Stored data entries
^^^^^^^^^^^^^^^^

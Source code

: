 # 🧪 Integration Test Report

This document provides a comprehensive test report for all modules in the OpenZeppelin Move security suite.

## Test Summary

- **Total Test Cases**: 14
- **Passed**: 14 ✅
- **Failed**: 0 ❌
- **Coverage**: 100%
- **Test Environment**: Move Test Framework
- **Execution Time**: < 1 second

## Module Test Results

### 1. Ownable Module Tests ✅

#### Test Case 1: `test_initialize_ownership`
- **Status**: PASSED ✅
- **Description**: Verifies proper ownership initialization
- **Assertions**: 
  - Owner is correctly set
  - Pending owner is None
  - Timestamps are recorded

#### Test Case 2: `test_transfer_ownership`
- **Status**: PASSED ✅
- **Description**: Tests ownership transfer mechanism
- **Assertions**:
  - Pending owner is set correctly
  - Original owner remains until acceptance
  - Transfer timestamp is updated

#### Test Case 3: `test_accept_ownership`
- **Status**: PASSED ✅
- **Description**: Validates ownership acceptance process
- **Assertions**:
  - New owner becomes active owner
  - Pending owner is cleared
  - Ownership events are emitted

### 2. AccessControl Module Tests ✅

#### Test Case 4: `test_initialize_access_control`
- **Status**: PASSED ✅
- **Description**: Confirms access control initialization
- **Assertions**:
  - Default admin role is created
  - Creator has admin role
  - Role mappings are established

^^^^^^^^^^^^^^^^

PROBLEM.
Which lines hold the word "Pending"? Copy each of them from the records.

FINISHED TASK.
  - Pending owner is None
  - Pending owner is set correctly
  - Pending owner is cleared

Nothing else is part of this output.